_GIVEN RECORDS_
..............................
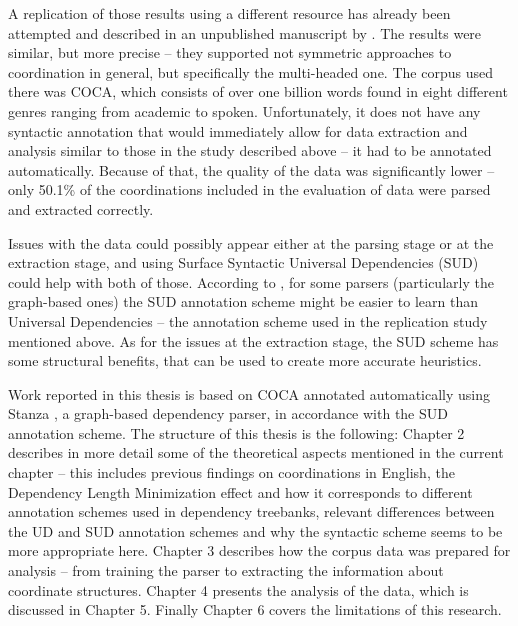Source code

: A replication of those results using a different resource has already been attempted and described in an unpublished manuscript by \cite{prz:etal:24}. The results were similar, but more precise -- they supported not symmetric approaches to coordination in general, but specifically the multi-headed one. The corpus used there was COCA, which consists of over one billion words found in eight different genres ranging from academic to spoken. Unfortunately, it does not have any syntactic annotation that would immediately allow for data extraction and analysis similar to those in the study described above -- it had to be annotated automatically. Because of that, the quality of the data was significantly lower -- only 50.1\% of the coordinations included in the evaluation of data were parsed and extracted correctly.

Issues with the data could possibly appear either at the parsing stage or at the extraction stage, and using Surface Syntactic Universal Dependencies (SUD) could help with both of those. According to \cite{tuo:prz:lac:21}, for some parsers (particularly the graph-based ones) the SUD annotation scheme might be easier to learn than Universal Dependencies -- the annotation scheme used in the replication study mentioned above. As for the issues at the extraction stage, the SUD scheme has some structural benefits, that can be used to create more accurate heuristics.

Work reported in this thesis is based on COCA annotated automatically using Stanza \cite{qi2020stanza}, a graph-based dependency parser, in accordance with the SUD annotation scheme. The structure of this thesis is the following: Chapter 2 describes in more detail some of the theoretical aspects mentioned
in the current chapter -- this includes previous findings on coordinations in English, the Dependency Length Minimization effect and how it corresponds to different annotation schemes used in dependency treebanks, relevant differences between the UD and SUD annotation schemes and why the syntactic scheme seems to be more appropriate here. Chapter 3 describes how the corpus data was prepared for analysis -- from training the parser to extracting the information about coordinate structures. Chapter 4 presents the analysis of the data, which is discussed in Chapter 5. Finally Chapter 6 covers the limitations of this research.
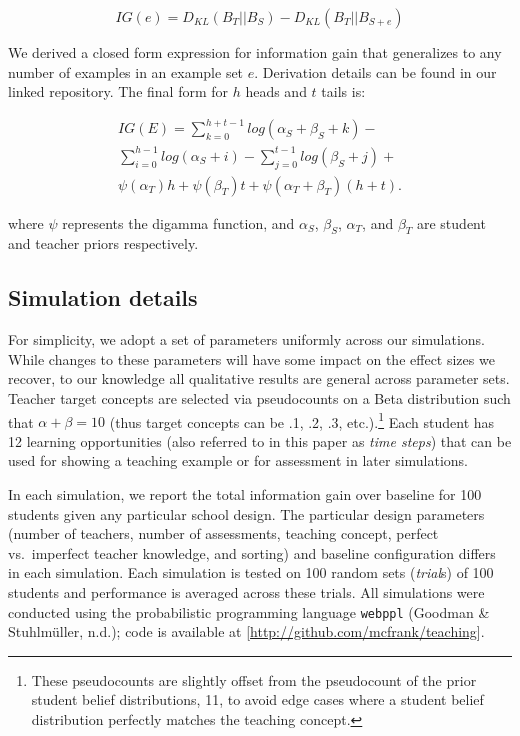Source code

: \documentclass[10pt, letterpaper]{article}
\begin{document}
\[IG(e) = D_{KL}(B_T ||B_S) - D_{KL}(B_T || B_{S+e})\]

We derived a closed form expression for information gain that
generalizes to any number of examples in an example set \(e\).
Derivation details can be found in our linked repository. The final form
for \(h\) heads and \(t\) tails is:

\begin{multline}
IG(E) = \sum_{k=0}^{h+t-1} {log(\alpha_S + \beta_S + k)} - \\
\sum_{i=0}^{h-1} {log (\alpha_S + i)} - \sum_{j=0}^{t-1} {log(\beta_S +j)} + \\
\psi(\alpha_T)h + \psi(\beta_T)t +  \psi(\alpha_T + \beta_T)(h+t).
\end{multline}

\noindent where \(\psi\) represents the digamma function, and
\(\alpha_S\), \(\beta_S\), \(\alpha_T\), and \(\beta_T\) are student and
teacher priors respectively.

\subsection{Simulation details}\label{simulation-details}

For simplicity, we adopt a set of parameters uniformly across our
simulations. While changes to these parameters will have some impact on
the effect sizes we recover, to our knowledge all qualitative results
are general across parameter sets. Teacher target concepts are selected
via pseudocounts on a Beta distribution such that
\(\alpha + \beta = 10\) (thus target concepts can be .1, .2, .3,
etc.).\footnote{These pseudocounts are slightly offset from the pseudocount of the prior student belief distributions, 11, to avoid edge cases where a student belief distribution perfectly matches the teaching concept.}
Each student has 12 learning opportunities (also referred to in this
paper as \emph{time steps}) that can be used for showing a teaching
example or for assessment in later simulations.

In each simulation, we report the total information gain over baseline
for 100 students given any particular school design. The particular
design parameters (number of teachers, number of assessments, teaching
concept, perfect vs.~imperfect teacher knowledge, and sorting) and
baseline configuration differs in each simulation. Each simulation is
tested on 100 random sets (\emph{trial}s) of 100 students and
performance is averaged across these trials. All simulations were
conducted using the probabilistic programming language \texttt{webppl}
(Goodman \& Stuhlmüller, n.d.); code is available at
{[}\url{http://github.com/mcfrank/teaching}{]}.
\end{document}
..............................
_EXERCISE_
Print each entry above exactly. The pictures should not be printed.

_EXERCISE SOLUTION_
Source code

: A replication of those results using a different resource has already been attempted and described in an unpublished manuscript by \cite{prz:etal:24}. The results were similar, but more precise -- they supported not symmetric approaches to coordination in general, but specifically the multi-headed one. The corpus used there was COCA, which consists of over one billion words found in eight different genres ranging from academic to spoken. Unfortunately, it does not have any syntactic annotation that would immediately allow for data extraction and analysis similar to those in the study described above -- it had to be annotated automatically. Because of that, the quality of the data was significantly lower -- only 50.1\% of the coordinations included in the evaluation of data were parsed and extracted correctly.

Issues with the data could possibly appear either at the parsing stage or at the extraction stage, and using Surface Syntactic Universal Dependencies (SUD) could help with both of those. According to \cite{tuo:prz:lac:21}, for some parsers (particularly the graph-based ones) the SUD annotation scheme might be easier to learn than Universal Dependencies -- the annotation scheme used in the replication study mentioned above. As for the issues at the extraction stage, the SUD scheme has some structural benefits, that can be used to create more accurate heuristics.

Work reported in this thesis is based on COCA annotated automatically using Stanza \cite{qi2020stanza}, a graph-based dependency parser, in accordance with the SUD annotation scheme. The structure of this thesis is the following: Chapter 2 describes in more detail some of the theoretical aspects mentioned
in the current chapter -- this includes previous findings on coordinations in English, the Dependency Length Minimization effect and how it corresponds to different annotation schemes used in dependency treebanks, relevant differences between the UD and SUD annotation schemes and why the syntactic scheme seems to be more appropriate here. Chapter 3 describes how the corpus data was prepared for analysis -- from training the parser to extracting the information about coordinate structures. Chapter 4 presents the analysis of the data, which is discussed in Chapter 5. Finally Chapter 6 covers the limitations of this research.
Source code

: \documentclass[10pt, letterpaper]{article}
\begin{document}
\[IG(e) = D_{KL}(B_T ||B_S) - D_{KL}(B_T || B_{S+e})\]

We derived a closed form expression for information gain that
generalizes to any number of examples in an example set \(e\).
Derivation details can be found in our linked repository. The final form
for \(h\) heads and \(t\) tails is:

\begin{multline}
IG(E) = \sum_{k=0}^{h+t-1} {log(\alpha_S + \beta_S + k)} - \\
\sum_{i=0}^{h-1} {log (\alpha_S + i)} - \sum_{j=0}^{t-1} {log(\beta_S +j)} + \\
\psi(\alpha_T)h + \psi(\beta_T)t +  \psi(\alpha_T + \beta_T)(h+t).
\end{multline}

\noindent where \(\psi\) represents the digamma function, and
\(\alpha_S\), \(\beta_S\), \(\alpha_T\), and \(\beta_T\) are student and
teacher priors respectively.

\subsection{Simulation details}\label{simulation-details}

For simplicity, we adopt a set of parameters uniformly across our
simulations. While changes to these parameters will have some impact on
the effect sizes we recover, to our knowledge all qualitative results
are general across parameter sets. Teacher target concepts are selected
via pseudocounts on a Beta distribution such that
\(\alpha + \beta = 10\) (thus target concepts can be .1, .2, .3,
etc.).\footnote{These pseudocounts are slightly offset from the pseudocount of the prior student belief distributions, 11, to avoid edge cases where a student belief distribution perfectly matches the teaching concept.}
Each student has 12 learning opportunities (also referred to in this
paper as \emph{time steps}) that can be used for showing a teaching
example or for assessment in later simulations.

In each simulation, we report the total information gain over baseline
for 100 students given any particular school design. The particular
design parameters (number of teachers, number of assessments, teaching
concept, perfect vs.~imperfect teacher knowledge, and sorting) and
baseline configuration differs in each simulation. Each simulation is
tested on 100 random sets (\emph{trial}s) of 100 students and
performance is averaged across these trials. All simulations were
conducted using the probabilistic programming language \texttt{webppl}
(Goodman \& Stuhlmüller, n.d.); code is available at
{[}\url{http://github.com/mcfrank/teaching}{]}.
\end{document}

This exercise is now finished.